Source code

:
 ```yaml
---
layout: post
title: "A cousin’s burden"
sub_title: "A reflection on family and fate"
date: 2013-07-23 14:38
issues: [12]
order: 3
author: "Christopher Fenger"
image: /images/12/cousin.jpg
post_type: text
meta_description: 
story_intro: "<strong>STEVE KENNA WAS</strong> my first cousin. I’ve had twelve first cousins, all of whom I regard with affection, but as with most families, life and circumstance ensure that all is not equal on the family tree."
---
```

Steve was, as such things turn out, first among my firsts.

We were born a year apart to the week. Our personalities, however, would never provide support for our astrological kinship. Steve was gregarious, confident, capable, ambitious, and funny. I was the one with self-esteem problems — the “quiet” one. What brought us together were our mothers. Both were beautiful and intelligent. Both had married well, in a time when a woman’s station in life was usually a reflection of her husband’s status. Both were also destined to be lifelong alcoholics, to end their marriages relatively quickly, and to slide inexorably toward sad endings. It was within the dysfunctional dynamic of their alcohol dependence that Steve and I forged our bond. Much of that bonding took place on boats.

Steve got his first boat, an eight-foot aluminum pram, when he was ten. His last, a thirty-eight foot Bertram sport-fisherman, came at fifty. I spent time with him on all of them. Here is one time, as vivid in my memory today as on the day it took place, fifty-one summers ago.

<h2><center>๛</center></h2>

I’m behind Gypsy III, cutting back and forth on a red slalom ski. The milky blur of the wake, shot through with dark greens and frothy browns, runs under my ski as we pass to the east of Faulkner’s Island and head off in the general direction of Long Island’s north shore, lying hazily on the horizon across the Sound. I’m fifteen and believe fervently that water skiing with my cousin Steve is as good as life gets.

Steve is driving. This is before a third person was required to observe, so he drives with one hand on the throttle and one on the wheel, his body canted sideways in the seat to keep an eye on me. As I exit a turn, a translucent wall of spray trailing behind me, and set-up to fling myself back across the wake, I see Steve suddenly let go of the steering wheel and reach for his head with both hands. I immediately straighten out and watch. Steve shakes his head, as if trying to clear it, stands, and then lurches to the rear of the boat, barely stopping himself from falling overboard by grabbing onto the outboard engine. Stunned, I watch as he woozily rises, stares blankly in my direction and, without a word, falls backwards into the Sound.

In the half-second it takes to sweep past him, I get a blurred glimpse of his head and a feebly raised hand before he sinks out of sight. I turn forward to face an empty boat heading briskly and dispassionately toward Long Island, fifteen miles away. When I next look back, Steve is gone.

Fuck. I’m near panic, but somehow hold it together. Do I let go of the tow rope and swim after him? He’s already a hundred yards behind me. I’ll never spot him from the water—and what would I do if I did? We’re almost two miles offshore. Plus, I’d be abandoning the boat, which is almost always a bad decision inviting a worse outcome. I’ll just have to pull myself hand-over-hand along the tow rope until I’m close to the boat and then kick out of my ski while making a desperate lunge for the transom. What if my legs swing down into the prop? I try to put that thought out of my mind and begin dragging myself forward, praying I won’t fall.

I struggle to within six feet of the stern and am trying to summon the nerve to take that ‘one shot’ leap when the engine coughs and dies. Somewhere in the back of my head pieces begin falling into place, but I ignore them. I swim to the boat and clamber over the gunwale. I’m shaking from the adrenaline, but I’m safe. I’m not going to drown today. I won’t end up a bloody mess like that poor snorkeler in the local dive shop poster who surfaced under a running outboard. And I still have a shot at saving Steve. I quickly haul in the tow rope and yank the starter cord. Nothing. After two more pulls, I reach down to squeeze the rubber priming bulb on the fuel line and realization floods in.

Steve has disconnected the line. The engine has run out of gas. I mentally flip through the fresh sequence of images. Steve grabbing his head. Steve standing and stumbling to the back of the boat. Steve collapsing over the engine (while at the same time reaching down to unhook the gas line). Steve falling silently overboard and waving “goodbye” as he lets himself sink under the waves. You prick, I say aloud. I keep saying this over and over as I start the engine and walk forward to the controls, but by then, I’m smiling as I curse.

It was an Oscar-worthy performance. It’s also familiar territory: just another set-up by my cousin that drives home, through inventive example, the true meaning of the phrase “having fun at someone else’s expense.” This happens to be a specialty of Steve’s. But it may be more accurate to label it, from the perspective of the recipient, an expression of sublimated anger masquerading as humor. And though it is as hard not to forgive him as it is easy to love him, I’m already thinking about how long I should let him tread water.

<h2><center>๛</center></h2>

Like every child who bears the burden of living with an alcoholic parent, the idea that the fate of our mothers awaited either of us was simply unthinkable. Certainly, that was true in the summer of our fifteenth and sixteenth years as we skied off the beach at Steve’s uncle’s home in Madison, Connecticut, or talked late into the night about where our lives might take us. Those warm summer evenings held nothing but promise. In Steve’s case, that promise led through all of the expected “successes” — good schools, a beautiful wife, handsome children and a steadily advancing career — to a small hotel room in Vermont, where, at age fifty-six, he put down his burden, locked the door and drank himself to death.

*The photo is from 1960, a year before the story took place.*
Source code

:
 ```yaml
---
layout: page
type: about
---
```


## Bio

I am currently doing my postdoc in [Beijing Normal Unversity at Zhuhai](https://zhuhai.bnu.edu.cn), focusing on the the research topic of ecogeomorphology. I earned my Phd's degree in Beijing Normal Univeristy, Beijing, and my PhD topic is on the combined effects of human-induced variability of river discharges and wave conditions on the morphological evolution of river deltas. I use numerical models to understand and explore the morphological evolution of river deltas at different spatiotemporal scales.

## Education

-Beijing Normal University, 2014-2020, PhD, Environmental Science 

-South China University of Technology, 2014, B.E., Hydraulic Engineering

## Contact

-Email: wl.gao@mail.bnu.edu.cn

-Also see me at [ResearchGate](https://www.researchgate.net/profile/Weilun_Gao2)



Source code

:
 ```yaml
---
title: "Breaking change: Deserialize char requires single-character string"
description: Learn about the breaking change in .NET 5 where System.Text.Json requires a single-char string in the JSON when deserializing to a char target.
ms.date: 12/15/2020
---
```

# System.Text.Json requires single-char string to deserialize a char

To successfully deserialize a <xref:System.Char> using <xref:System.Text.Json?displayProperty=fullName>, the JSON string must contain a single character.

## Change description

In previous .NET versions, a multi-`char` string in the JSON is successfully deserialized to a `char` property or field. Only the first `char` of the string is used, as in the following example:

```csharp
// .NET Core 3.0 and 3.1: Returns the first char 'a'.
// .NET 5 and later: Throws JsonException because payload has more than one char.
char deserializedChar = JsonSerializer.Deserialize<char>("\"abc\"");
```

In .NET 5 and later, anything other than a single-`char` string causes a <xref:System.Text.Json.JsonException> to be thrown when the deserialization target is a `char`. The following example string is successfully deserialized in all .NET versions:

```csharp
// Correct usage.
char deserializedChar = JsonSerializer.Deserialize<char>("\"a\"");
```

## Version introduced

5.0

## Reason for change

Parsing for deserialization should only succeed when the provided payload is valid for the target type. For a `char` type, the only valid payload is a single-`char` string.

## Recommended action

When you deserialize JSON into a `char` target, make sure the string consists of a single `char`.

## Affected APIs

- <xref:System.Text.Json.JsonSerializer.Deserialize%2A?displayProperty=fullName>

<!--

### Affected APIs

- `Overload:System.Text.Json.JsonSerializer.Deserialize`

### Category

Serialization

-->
+ + + + + + +
Please output the complete set of records above without any alteration.

Source code

:
 ```yaml
---
layout: post
title: "A cousin’s burden"
sub_title: "A reflection on family and fate"
date: 2013-07-23 14:38
issues: [12]
order: 3
author: "Christopher Fenger"
image: /images/12/cousin.jpg
post_type: text
meta_description: 
story_intro: "<strong>STEVE KENNA WAS</strong> my first cousin. I’ve had twelve first cousins, all of whom I regard with affection, but as with most families, life and circumstance ensure that all is not equal on the family tree."
---
```

Steve was, as such things turn out, first among my firsts.

We were born a year apart to the week. Our personalities, however, would never provide support for our astrological kinship. Steve was gregarious, confident, capable, ambitious, and funny. I was the one with self-esteem problems — the “quiet” one. What brought us together were our mothers. Both were beautiful and intelligent. Both had married well, in a time when a woman’s station in life was usually a reflection of her husband’s status. Both were also destined to be lifelong alcoholics, to end their marriages relatively quickly, and to slide inexorably toward sad endings. It was within the dysfunctional dynamic of their alcohol dependence that Steve and I forged our bond. Much of that bonding took place on boats.

Steve got his first boat, an eight-foot aluminum pram, when he was ten. His last, a thirty-eight foot Bertram sport-fisherman, came at fifty. I spent time with him on all of them. Here is one time, as vivid in my memory today as on the day it took place, fifty-one summers ago.

<h2><center>๛</center></h2>

I’m behind Gypsy III, cutting back and forth on a red slalom ski. The milky blur of the wake, shot through with dark greens and frothy browns, runs under my ski as we pass to the east of Faulkner’s Island and head off in the general direction of Long Island’s north shore, lying hazily on the horizon across the Sound. I’m fifteen and believe fervently that water skiing with my cousin Steve is as good as life gets.

Steve is driving. This is before a third person was required to observe, so he drives with one hand on the throttle and one on the wheel, his body canted sideways in the seat to keep an eye on me. As I exit a turn, a translucent wall of spray trailing behind me, and set-up to fling myself back across the wake, I see Steve suddenly let go of the steering wheel and reach for his head with both hands. I immediately straighten out and watch. Steve shakes his head, as if trying to clear it, stands, and then lurches to the rear of the boat, barely stopping himself from falling overboard by grabbing onto the outboard engine. Stunned, I watch as he woozily rises, stares blankly in my direction and, without a word, falls backwards into the Sound.

In the half-second it takes to sweep past him, I get a blurred glimpse of his head and a feebly raised hand before he sinks out of sight. I turn forward to face an empty boat heading briskly and dispassionately toward Long Island, fifteen miles away. When I next look back, Steve is gone.

Fuck. I’m near panic, but somehow hold it together. Do I let go of the tow rope and swim after him? He’s already a hundred yards behind me. I’ll never spot him from the water—and what would I do if I did? We’re almost two miles offshore. Plus, I’d be abandoning the boat, which is almost always a bad decision inviting a worse outcome. I’ll just have to pull myself hand-over-hand along the tow rope until I’m close to the boat and then kick out of my ski while making a desperate lunge for the transom. What if my legs swing down into the prop? I try to put that thought out of my mind and begin dragging myself forward, praying I won’t fall.

I struggle to within six feet of the stern and am trying to summon the nerve to take that ‘one shot’ leap when the engine coughs and dies. Somewhere in the back of my head pieces begin falling into place, but I ignore them. I swim to the boat and clamber over the gunwale. I’m shaking from the adrenaline, but I’m safe. I’m not going to drown today. I won’t end up a bloody mess like that poor snorkeler in the local dive shop poster who surfaced under a running outboard. And I still have a shot at saving Steve. I quickly haul in the tow rope and yank the starter cord. Nothing. After two more pulls, I reach down to squeeze the rubber priming bulb on the fuel line and realization floods in.

Steve has disconnected the line. The engine has run out of gas. I mentally flip through the fresh sequence of images. Steve grabbing his head. Steve standing and stumbling to the back of the boat. Steve collapsing over the engine (while at the same time reaching down to unhook the gas line). Steve falling silently overboard and waving “goodbye” as he lets himself sink under the waves. You prick, I say aloud. I keep saying this over and over as I start the engine and walk forward to the controls, but by then, I’m smiling as I curse.

It was an Oscar-worthy performance. It’s also familiar territory: just another set-up by my cousin that drives home, through inventive example, the true meaning of the phrase “having fun at someone else’s expense.” This happens to be a specialty of Steve’s. But it may be more accurate to label it, from the perspective of the recipient, an expression of sublimated anger masquerading as humor. And though it is as hard not to forgive him as it is easy to love him, I’m already thinking about how long I should let him tread water.

<h2><center>๛</center></h2>

Like every child who bears the burden of living with an alcoholic parent, the idea that the fate of our mothers awaited either of us was simply unthinkable. Certainly, that was true in the summer of our fifteenth and sixteenth years as we skied off the beach at Steve’s uncle’s home in Madison, Connecticut, or talked late into the night about where our lives might take us. Those warm summer evenings held nothing but promise. In Steve’s case, that promise led through all of the expected “successes” — good schools, a beautiful wife, handsome children and a steadily advancing career — to a small hotel room in Vermont, where, at age fifty-six, he put down his burden, locked the door and drank himself to death.

*The photo is from 1960, a year before the story took place.*
Source code

:
 ```yaml
---
layout: page
type: about
---
```


## Bio

I am currently doing my postdoc in [Beijing Normal Unversity at Zhuhai](https://zhuhai.bnu.edu.cn), focusing on the the research topic of ecogeomorphology. I earned my Phd's degree in Beijing Normal Univeristy, Beijing, and my PhD topic is on the combined effects of human-induced variability of river discharges and wave conditions on the morphological evolution of river deltas. I use numerical models to understand and explore the morphological evolution of river deltas at different spatiotemporal scales.

## Education

-Beijing Normal University, 2014-2020, PhD, Environmental Science 

-South China University of Technology, 2014, B.E., Hydraulic Engineering

## Contact

-Email: wl.gao@mail.bnu.edu.cn

-Also see me at [ResearchGate](https://www.researchgate.net/profile/Weilun_Gao2)



Source code

:
 ```yaml
---
title: "Breaking change: Deserialize char requires single-character string"
description: Learn about the breaking change in .NET 5 where System.Text.Json requires a single-char string in the JSON when deserializing to a char target.
ms.date: 12/15/2020
---
```

# System.Text.Json requires single-char string to deserialize a char

To successfully deserialize a <xref:System.Char> using <xref:System.Text.Json?displayProperty=fullName>, the JSON string must contain a single character.

## Change description

In previous .NET versions, a multi-`char` string in the JSON is successfully deserialized to a `char` property or field. Only the first `char` of the string is used, as in the following example:

```csharp
// .NET Core 3.0 and 3.1: Returns the first char 'a'.
// .NET 5 and later: Throws JsonException because payload has more than one char.
char deserializedChar = JsonSerializer.Deserialize<char>("\"abc\"");
```

In .NET 5 and later, anything other than a single-`char` string causes a <xref:System.Text.Json.JsonException> to be thrown when the deserialization target is a `char`. The following example string is successfully deserialized in all .NET versions:

```csharp
// Correct usage.
char deserializedChar = JsonSerializer.Deserialize<char>("\"a\"");
```

## Version introduced

5.0

## Reason for change

Parsing for deserialization should only succeed when the provided payload is valid for the target type. For a `char` type, the only valid payload is a single-`char` string.

## Recommended action

When you deserialize JSON into a `char` target, make sure the string consists of a single `char`.

## Affected APIs

- <xref:System.Text.Json.JsonSerializer.Deserialize%2A?displayProperty=fullName>

<!--

### Affected APIs

- `Overload:System.Text.Json.JsonSerializer.Deserialize`

### Category

Serialization

-->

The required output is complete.